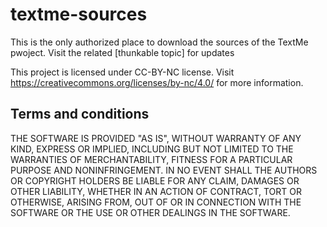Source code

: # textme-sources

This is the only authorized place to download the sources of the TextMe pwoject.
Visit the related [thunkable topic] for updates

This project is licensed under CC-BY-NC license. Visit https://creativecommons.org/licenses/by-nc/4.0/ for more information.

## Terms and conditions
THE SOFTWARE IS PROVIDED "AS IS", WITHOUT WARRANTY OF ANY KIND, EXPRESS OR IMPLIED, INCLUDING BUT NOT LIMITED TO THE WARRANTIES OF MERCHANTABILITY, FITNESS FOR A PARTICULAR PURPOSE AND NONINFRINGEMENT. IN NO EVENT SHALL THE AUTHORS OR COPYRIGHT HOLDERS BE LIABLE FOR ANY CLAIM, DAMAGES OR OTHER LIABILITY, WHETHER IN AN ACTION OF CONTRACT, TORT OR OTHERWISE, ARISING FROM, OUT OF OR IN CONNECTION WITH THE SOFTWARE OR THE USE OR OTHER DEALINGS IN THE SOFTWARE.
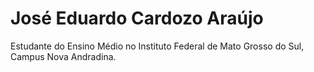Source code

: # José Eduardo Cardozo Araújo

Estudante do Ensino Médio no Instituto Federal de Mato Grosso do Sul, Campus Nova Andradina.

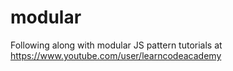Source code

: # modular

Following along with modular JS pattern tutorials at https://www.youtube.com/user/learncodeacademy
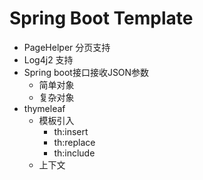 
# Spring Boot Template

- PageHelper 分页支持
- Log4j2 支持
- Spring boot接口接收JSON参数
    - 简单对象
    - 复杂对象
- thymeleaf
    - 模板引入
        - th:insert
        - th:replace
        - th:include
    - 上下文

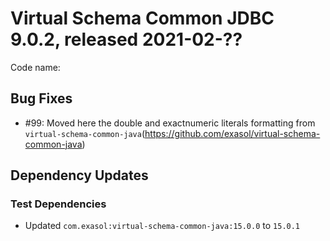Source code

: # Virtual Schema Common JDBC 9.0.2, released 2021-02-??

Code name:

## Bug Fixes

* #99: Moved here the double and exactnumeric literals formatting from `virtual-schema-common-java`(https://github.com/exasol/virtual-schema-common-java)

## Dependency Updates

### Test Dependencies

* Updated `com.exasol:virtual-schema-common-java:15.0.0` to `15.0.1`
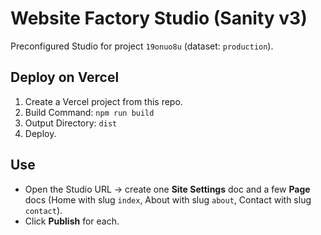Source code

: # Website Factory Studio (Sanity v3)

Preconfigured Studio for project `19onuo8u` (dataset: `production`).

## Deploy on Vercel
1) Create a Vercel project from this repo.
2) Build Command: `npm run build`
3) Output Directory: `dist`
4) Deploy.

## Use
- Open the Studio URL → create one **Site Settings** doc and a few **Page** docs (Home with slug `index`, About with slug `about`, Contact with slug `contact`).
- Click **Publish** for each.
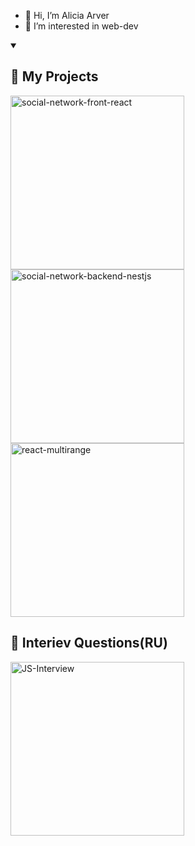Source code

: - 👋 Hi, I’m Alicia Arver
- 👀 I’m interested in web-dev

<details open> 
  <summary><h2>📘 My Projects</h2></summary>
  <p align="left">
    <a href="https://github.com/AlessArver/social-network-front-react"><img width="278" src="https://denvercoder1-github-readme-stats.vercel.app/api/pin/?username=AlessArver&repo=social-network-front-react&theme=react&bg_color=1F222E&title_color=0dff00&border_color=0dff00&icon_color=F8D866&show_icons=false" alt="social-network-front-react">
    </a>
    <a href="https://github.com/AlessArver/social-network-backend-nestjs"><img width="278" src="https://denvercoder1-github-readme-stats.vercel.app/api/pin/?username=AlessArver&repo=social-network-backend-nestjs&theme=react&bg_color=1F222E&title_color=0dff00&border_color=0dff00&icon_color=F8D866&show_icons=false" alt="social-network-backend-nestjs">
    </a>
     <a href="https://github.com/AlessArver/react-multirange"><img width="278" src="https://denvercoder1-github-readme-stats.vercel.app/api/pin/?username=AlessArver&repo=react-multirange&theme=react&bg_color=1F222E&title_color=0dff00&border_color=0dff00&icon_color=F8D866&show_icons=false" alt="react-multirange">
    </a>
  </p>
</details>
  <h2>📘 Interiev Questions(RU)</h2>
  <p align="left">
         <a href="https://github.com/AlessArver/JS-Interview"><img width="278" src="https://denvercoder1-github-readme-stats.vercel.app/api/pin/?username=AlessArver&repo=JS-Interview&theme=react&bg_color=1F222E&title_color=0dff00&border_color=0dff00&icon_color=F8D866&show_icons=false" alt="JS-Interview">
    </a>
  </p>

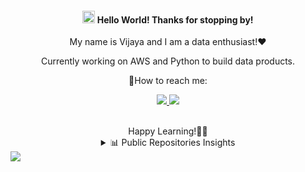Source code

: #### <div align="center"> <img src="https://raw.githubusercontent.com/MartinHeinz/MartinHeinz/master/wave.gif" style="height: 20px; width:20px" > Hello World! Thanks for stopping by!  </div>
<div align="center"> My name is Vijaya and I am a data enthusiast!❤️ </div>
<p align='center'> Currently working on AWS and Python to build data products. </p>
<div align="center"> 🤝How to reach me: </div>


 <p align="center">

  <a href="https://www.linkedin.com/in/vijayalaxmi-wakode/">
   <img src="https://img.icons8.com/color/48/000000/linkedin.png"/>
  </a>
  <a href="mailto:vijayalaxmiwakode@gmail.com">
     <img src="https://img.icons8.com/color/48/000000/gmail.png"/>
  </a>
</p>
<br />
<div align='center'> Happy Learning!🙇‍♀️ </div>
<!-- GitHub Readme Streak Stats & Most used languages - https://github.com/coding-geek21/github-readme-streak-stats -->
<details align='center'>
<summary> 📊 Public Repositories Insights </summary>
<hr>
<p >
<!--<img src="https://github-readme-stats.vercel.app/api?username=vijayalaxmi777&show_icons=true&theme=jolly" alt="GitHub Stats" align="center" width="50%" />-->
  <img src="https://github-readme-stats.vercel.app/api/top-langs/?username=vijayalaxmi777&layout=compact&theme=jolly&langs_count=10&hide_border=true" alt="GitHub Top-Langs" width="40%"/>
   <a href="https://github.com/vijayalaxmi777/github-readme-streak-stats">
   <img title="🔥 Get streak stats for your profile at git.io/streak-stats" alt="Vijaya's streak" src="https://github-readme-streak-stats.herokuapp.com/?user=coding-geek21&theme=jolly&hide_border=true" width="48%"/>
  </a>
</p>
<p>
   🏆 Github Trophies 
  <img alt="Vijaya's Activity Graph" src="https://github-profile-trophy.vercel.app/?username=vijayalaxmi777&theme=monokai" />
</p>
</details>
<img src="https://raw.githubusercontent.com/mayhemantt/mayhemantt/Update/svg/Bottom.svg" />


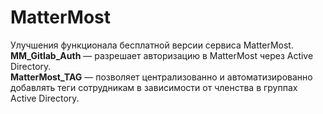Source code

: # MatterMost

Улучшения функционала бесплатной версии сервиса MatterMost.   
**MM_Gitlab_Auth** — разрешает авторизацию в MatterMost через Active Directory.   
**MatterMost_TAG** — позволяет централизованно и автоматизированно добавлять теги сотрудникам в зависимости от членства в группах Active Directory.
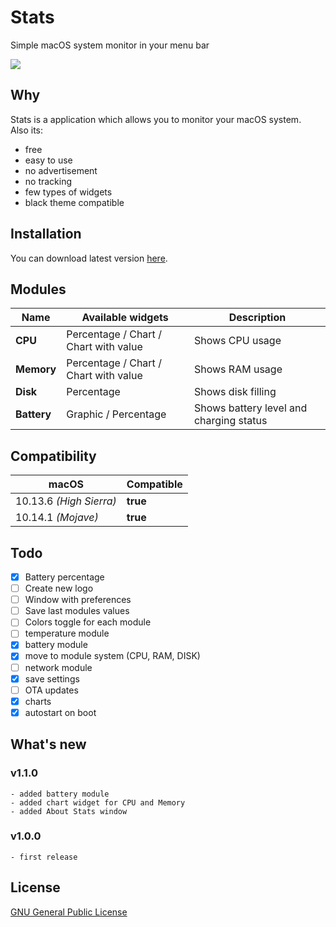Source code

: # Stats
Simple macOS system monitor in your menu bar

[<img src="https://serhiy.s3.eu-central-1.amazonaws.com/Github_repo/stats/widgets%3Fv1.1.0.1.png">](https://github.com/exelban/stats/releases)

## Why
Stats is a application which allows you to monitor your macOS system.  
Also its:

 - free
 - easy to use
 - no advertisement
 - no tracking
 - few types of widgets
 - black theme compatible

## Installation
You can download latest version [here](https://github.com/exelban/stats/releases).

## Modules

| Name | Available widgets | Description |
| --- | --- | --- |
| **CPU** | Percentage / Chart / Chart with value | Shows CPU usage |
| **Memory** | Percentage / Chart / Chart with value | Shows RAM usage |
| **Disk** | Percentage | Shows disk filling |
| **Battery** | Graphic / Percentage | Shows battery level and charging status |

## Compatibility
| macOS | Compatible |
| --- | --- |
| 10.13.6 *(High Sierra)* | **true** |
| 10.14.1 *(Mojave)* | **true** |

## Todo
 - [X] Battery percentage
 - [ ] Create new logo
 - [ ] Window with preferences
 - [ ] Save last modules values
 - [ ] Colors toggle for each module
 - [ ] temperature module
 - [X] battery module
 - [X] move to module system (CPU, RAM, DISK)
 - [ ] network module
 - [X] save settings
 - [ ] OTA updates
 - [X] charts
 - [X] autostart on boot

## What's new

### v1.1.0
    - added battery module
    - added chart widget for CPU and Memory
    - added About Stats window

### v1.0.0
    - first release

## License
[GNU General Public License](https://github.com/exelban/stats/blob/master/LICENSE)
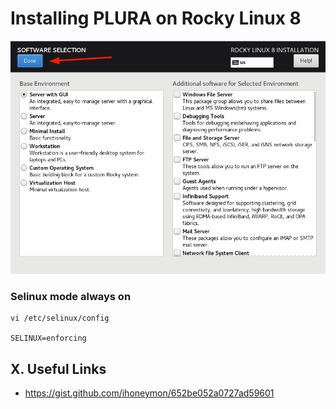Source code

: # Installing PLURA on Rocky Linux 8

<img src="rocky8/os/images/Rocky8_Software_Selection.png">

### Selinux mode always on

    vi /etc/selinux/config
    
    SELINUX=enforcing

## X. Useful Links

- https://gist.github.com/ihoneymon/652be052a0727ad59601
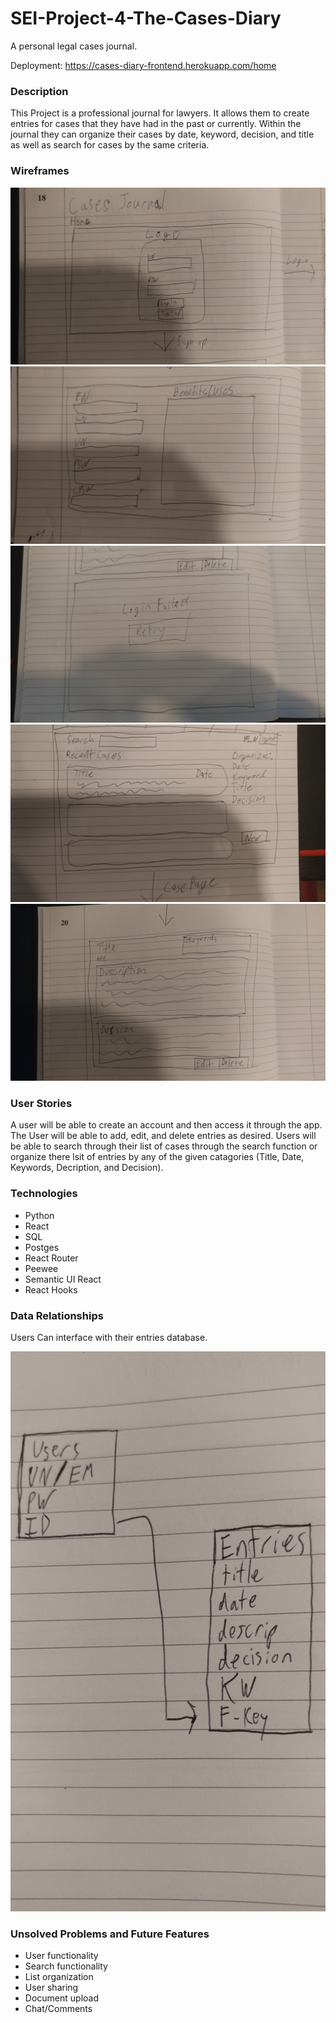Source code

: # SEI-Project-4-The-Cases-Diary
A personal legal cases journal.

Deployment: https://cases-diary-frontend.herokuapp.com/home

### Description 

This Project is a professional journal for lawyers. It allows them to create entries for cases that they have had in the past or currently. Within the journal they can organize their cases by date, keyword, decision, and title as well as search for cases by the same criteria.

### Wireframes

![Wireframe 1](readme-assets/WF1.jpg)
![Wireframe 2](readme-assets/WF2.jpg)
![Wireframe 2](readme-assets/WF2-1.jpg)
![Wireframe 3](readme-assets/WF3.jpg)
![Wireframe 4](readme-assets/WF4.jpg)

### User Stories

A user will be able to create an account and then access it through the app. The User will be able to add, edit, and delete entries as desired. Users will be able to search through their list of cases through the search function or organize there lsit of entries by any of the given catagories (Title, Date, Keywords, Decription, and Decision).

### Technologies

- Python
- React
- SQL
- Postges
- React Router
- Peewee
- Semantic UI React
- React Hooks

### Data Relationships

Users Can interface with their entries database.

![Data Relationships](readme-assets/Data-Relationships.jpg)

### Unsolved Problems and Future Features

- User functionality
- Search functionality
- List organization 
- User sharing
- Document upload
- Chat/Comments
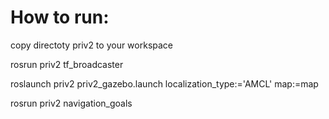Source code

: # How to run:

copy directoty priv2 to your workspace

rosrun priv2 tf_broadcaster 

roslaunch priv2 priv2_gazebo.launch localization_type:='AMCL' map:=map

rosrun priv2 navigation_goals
______________________________
• EXERCISE GOAL
Print exactly the lines running from the start of the entries above to the line with "## Terms and conditions", both included; leave out any pictures.

• ANSWER TO THE PROBLEM
Source code

: # textme-sources

This is the only authorized place to download the sources of the TextMe pwoject.
Visit the related [thunkable topic] for updates

This project is licensed under CC-BY-NC license. Visit https://creativecommons.org/licenses/by-nc/4.0/ for more information.

## Terms and conditions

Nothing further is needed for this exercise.